> [Task directions]
Every record that follows should be copied exactly. No picture belongs in the copy.

Pictures paired with source code
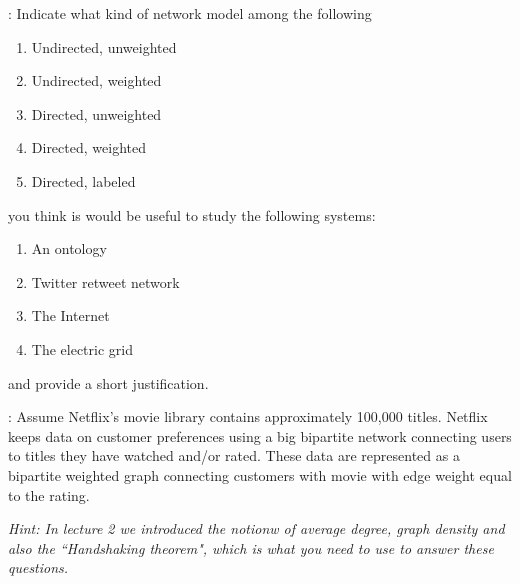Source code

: \documentclass[11pt]{exam}
\begin{document}
\clearpage
\begin{questions}
:
Indicate what kind of network model among the following
\begin{enumerate}
\item Undirected, unweighted
\item Undirected, weighted
\item Directed, unweighted
\item Directed, weighted
\item Directed, labeled
\end{enumerate}
you think is would be useful to study the following systems:
\begin{enumerate}
\item An ontology 
\item Twitter retweet network
\item The Internet
\item The electric grid
\end{enumerate}
and provide a short justification. 

:
 Assume Netflix's movie library contains
approximately 100,000 titles. 
 Netflix keeps data on customer preferences using a big bipartite network connecting users to titles they have watched and/or rated. These data are represented as a bipartite weighted graph connecting customers with movie with edge weight equal to the rating. 
{\color{blue}\it Hint: In lecture 2 we introduced the notionw of average degree, graph density and also the ``Handshaking theorem", which is what you need to use to answer these questions. } 



\end{questions}
\end{document}
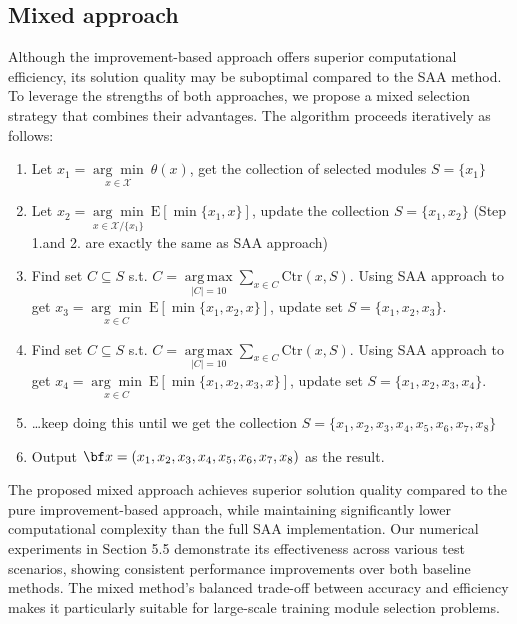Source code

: \documentclass[opre,sglanonrev]{informs4}
\begin{document}
\subsection{Mixed approach}
Although the improvement-based approach offers superior computational efficiency, its solution quality may be suboptimal compared to the SAA method. To leverage the strengths of both approaches, we propose a mixed selection strategy that combines their advantages. The algorithm proceeds iteratively as follows:
\begin{enumerate}
	\item Let $x_1 = \underset{x\in \mathcal{X}}{{\arg\min}}~\theta(x)$, get the collection of selected modules $S = \{x_1\}$
	\item Let $x_2 = \underset{x\in \mathcal{X}/\{x_1\}}{{\arg\min}}~\text{E}[\min\{x_1, x\}]$, update the collection $S = \{x_1,x_2\}$ (Step 1.and 2. are exactly the same as SAA approach)
	\item Find set $C \subseteq S$ s.t.  $C = \mathop{\mathrm{arg\,max}}\limits_{|C|=10} \sum_{x \in C} \text{Ctr}(x, S)$. Using SAA approach to get $x_3 = \underset{x\in C}{{\arg\min}}~\text{E}[\min\{x_1, x_2, x\}]$, update set $S = \{x_1,x_2,x_3\}$.
	\item Find set $C \subseteq S$ s.t.  $C = \mathop{\mathrm{arg\,max}}\limits_{|C|=10} \sum_{x \in C} \text{Ctr}(x, S)$. Using SAA approach to get $x_4 = \underset{x\in C}{{\arg\min}}~\text{E}[\min\{x_1, x_2, x_3, x\}]$, update set $S = \{x_1,x_2,x_3,x_4\}$.
	\item \ldots keep doing this until we get the collection $S = \{x_1,x_2,x_3,x_4,x_5,x_6,x_7,x_8\}$
	\item Output ${\bf x} = (x_1,x_2,x_3,x_4,x_5,x_6,x_7,x_8)$ as the result.
\end{enumerate}
The proposed mixed approach achieves superior solution quality compared to the pure improvement-based approach, while maintaining significantly lower computational complexity than the full SAA implementation. Our numerical experiments in Section 5.5 demonstrate its effectiveness across various test scenarios, showing consistent performance improvements over both baseline methods. The mixed method's balanced trade-off between accuracy and efficiency makes it particularly suitable for large-scale training module selection problems.
\end{document}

> [Task result]
Source code

: \documentclass[11pt]{exam}
\begin{document}
\clearpage
\begin{questions}
:
Indicate what kind of network model among the following
\begin{enumerate}
\item Undirected, unweighted
\item Undirected, weighted
\item Directed, unweighted
\item Directed, weighted
\item Directed, labeled
\end{enumerate}
you think is would be useful to study the following systems:
\begin{enumerate}
\item An ontology 
\item Twitter retweet network
\item The Internet
\item The electric grid
\end{enumerate}
and provide a short justification. 

:
 Assume Netflix's movie library contains
approximately 100,000 titles. 
 Netflix keeps data on customer preferences using a big bipartite network connecting users to titles they have watched and/or rated. These data are represented as a bipartite weighted graph connecting customers with movie with edge weight equal to the rating. 
{\color{blue}\it Hint: In lecture 2 we introduced the notionw of average degree, graph density and also the ``Handshaking theorem", which is what you need to use to answer these questions. } 



\end{questions}
\end{document}
Source code

: \documentclass[opre,sglanonrev]{informs4}
\begin{document}
\subsection{Mixed approach}
Although the improvement-based approach offers superior computational efficiency, its solution quality may be suboptimal compared to the SAA method. To leverage the strengths of both approaches, we propose a mixed selection strategy that combines their advantages. The algorithm proceeds iteratively as follows:
\begin{enumerate}
	\item Let $x_1 = \underset{x\in \mathcal{X}}{{\arg\min}}~\theta(x)$, get the collection of selected modules $S = \{x_1\}$
	\item Let $x_2 = \underset{x\in \mathcal{X}/\{x_1\}}{{\arg\min}}~\text{E}[\min\{x_1, x\}]$, update the collection $S = \{x_1,x_2\}$ (Step 1.and 2. are exactly the same as SAA approach)
	\item Find set $C \subseteq S$ s.t.  $C = \mathop{\mathrm{arg\,max}}\limits_{|C|=10} \sum_{x \in C} \text{Ctr}(x, S)$. Using SAA approach to get $x_3 = \underset{x\in C}{{\arg\min}}~\text{E}[\min\{x_1, x_2, x\}]$, update set $S = \{x_1,x_2,x_3\}$.
	\item Find set $C \subseteq S$ s.t.  $C = \mathop{\mathrm{arg\,max}}\limits_{|C|=10} \sum_{x \in C} \text{Ctr}(x, S)$. Using SAA approach to get $x_4 = \underset{x\in C}{{\arg\min}}~\text{E}[\min\{x_1, x_2, x_3, x\}]$, update set $S = \{x_1,x_2,x_3,x_4\}$.
	\item \ldots keep doing this until we get the collection $S = \{x_1,x_2,x_3,x_4,x_5,x_6,x_7,x_8\}$
	\item Output ${\bf x} = (x_1,x_2,x_3,x_4,x_5,x_6,x_7,x_8)$ as the result.
\end{enumerate}
The proposed mixed approach achieves superior solution quality compared to the pure improvement-based approach, while maintaining significantly lower computational complexity than the full SAA implementation. Our numerical experiments in Section 5.5 demonstrate its effectiveness across various test scenarios, showing consistent performance improvements over both baseline methods. The mixed method's balanced trade-off between accuracy and efficiency makes it particularly suitable for large-scale training module selection problems.
\end{document}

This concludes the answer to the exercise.